セフトリアキソンNa(CTRX)(先発商品名:ロセフィン、中外製薬)特有の副作用として偽胆石症があります。
発生頻度は15~46%とされています(報告によって差あり)。
発生機序
セフトリアキソンNa自身が胆嚢内で結晶となり発生します。
セフトリアキソンNaは尿中に40~50%が排泄されますが、残りは胆汁から糞便排泄されていると考えられます。この際、胆汁でのセフトリアキソンNaの濃度は、血中濃度の20~150倍と報告されています。

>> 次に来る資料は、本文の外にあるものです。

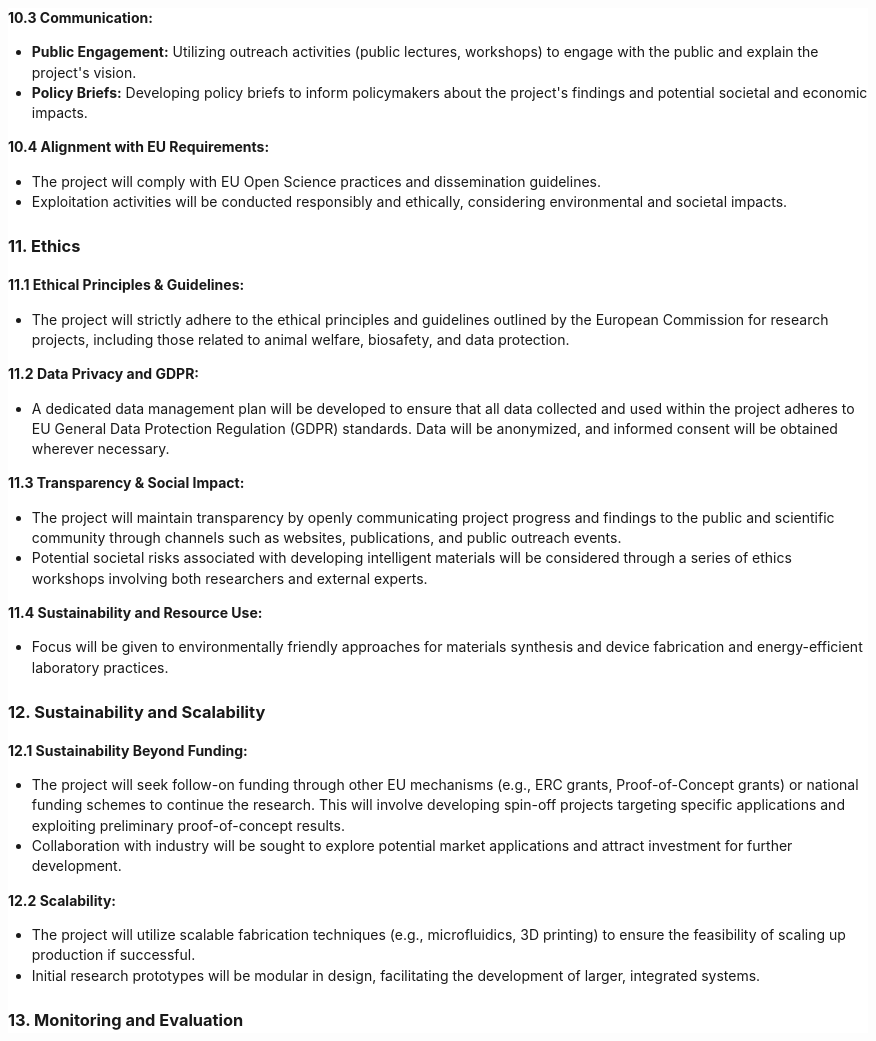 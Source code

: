 **10.3 Communication:**
*  **Public Engagement:**  Utilizing outreach activities (public lectures, workshops) to engage with the public and explain the project's vision. 
*  **Policy Briefs:**  Developing policy briefs to inform policymakers about the project's findings and potential societal and economic impacts. 

**10.4  Alignment with EU Requirements:**
*  The project will comply with EU Open Science practices and dissemination guidelines.  
*  Exploitation activities will be conducted responsibly and ethically, considering environmental and societal impacts.

### 11. Ethics


**11.1 Ethical Principles & Guidelines:**
*   The project will strictly adhere to the ethical principles and guidelines outlined by the European Commission for research projects, including those related to animal welfare, biosafety, and data protection.

**11.2 Data Privacy and GDPR:**

*   A dedicated data management plan will be developed to ensure that all data collected and used within the project adheres to EU General Data Protection Regulation (GDPR) standards. Data will be anonymized, and informed consent will be obtained wherever necessary.

**11.3 Transparency & Social Impact:**
*   The project will maintain transparency by openly communicating project progress and findings to the public and scientific community through channels such as websites, publications, and public outreach events.  
*   Potential societal risks associated with developing intelligent materials will be considered through a series of ethics workshops involving both researchers and external experts.

**11.4 Sustainability and Resource Use:**
*  Focus will be given to environmentally friendly approaches for materials synthesis and device fabrication and energy-efficient laboratory practices.

### 12. Sustainability and Scalability

**12.1   Sustainability Beyond Funding:**

*  The project will seek follow-on funding through other EU mechanisms (e.g., ERC grants, Proof-of-Concept grants) or national funding schemes to continue the research. This will involve developing spin-off projects targeting specific applications and exploiting preliminary proof-of-concept results.
*  Collaboration with industry will be sought to explore potential market applications and attract investment for further development.

**12.2   Scalability:**
*   The project will utilize scalable fabrication techniques (e.g., microfluidics, 3D printing) to ensure the feasibility of scaling up production if successful. 
*   Initial research prototypes will be modular in design, facilitating the development of larger, integrated systems.

### 13. Monitoring and Evaluation
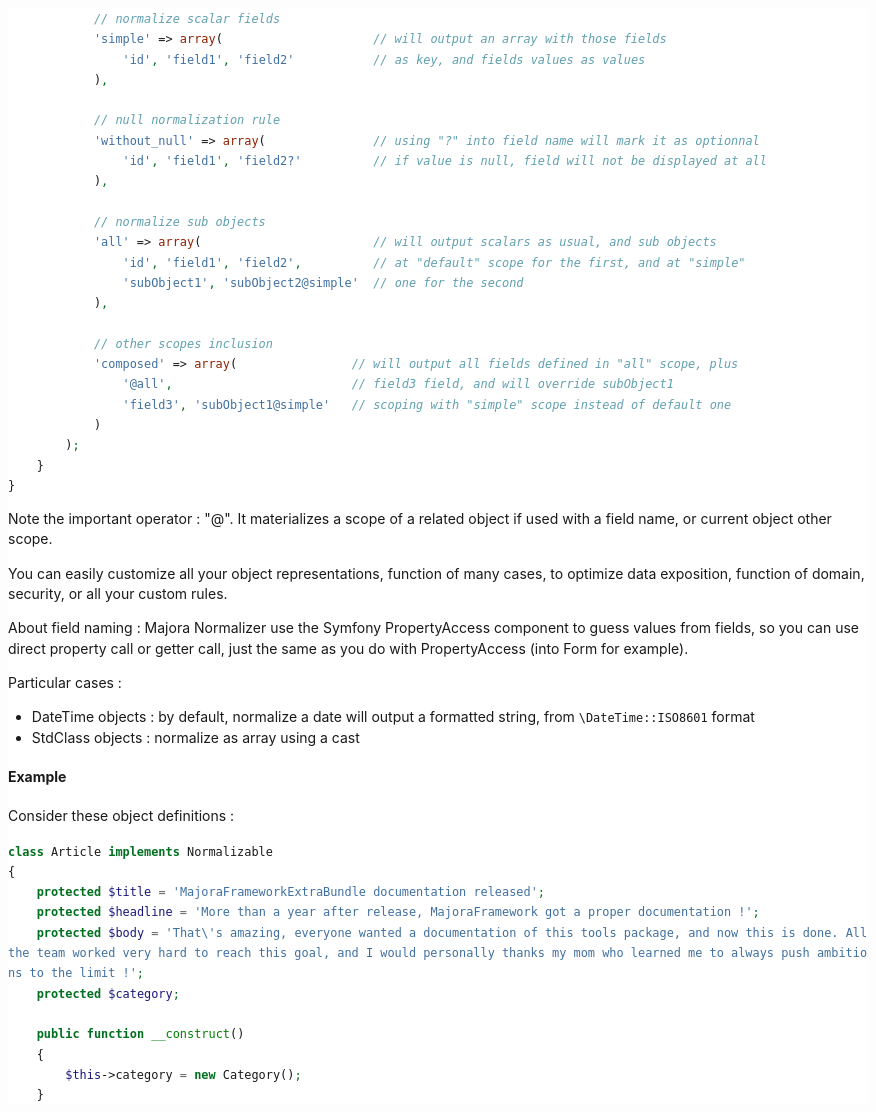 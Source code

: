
 ```php
            // normalize scalar fields
            'simple' => array(                     // will output an array with those fields
                'id', 'field1', 'field2'           // as key, and fields values as values
            ),

            // null normalization rule
            'without_null' => array(               // using "?" into field name will mark it as optionnal
                'id', 'field1', 'field2?'          // if value is null, field will not be displayed at all
            ),

            // normalize sub objects
            'all' => array(                        // will output scalars as usual, and sub objects
                'id', 'field1', 'field2',          // at "default" scope for the first, and at "simple"
                'subObject1', 'subObject2@simple'  // one for the second
            ),

            // other scopes inclusion
            'composed' => array(                // will output all fields defined in "all" scope, plus
                '@all',                         // field3 field, and will override subObject1
                'field3', 'subObject1@simple'   // scoping with "simple" scope instead of default one
            )
        );
    }
}
```

Note the important operator : "@". It materializes a scope of a related object if used with a field name, or current object other scope.

You can easily customize all your object representations, function of many cases, to optimize data exposition, function of domain, security, or all your custom rules.

About field naming : Majora Normalizer use the Symfony PropertyAccess component to guess values from fields, so you can use direct property call or getter call, just the same as you do with PropertyAccess (into Form for example).

Particular cases :

 - DateTime objects : by default, normalize a date will output a formatted string, from `\DateTime::ISO8601` format
 - StdClass objects : normalize as array using a cast

#### Example
Consider these object definitions :
```php
class Article implements Normalizable
{
    protected $title = 'MajoraFrameworkExtraBundle documentation released';
    protected $headline = 'More than a year after release, MajoraFramework got a proper documentation !';
    protected $body = 'That\'s amazing, everyone wanted a documentation of this tools package, and now this is done. All the team worked very hard to reach this goal, and I would personally thanks my mom who learned me to always push ambitions to the limit !';
    protected $category;

    public function __construct()
    {
        $this->category = new Category();
    }

```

セフトリアキソンは2個のNa+と結合してナトリウム塩となっていますが、これが1個のCa++と置き換わることで不溶性のカルシウム塩になると考えられます。
症状
腹痛が主訴になります。
また、胆石症から胆嚢炎、胆管炎、膵炎等を発症することもあります。
診断
単純CTで高吸収領域として現れます。
対処
投与を中止し速やかに腹部超音波検査等を行い適切な処置を行う必要があります。
投与の中止により胆石の消失が期待されますが、消失しない場合や症状が激しい場合などは外科的処置が必要になることもあります。
リスクファクター
- 小児
- 高用量
- 長期投与
- 絶食
- 脱水
- 高カルシウム血症
関連事項
セフトリアキソンNaの結晶化については、Caを含む輸液などとの関連が示唆されています。
添付文書上も「カルシウムを含有する注射剤又は輸液と同時に投与しないこと」となっており、これは国外において新生児にセフトリアキソンNaとカルシウムを含有する注射剤又は輸液を同一経路から同時に投与した場合に、肺、腎臓等に生じたセフトリアキソンを成分とする結晶により、死亡に至った症例が報告されているためです。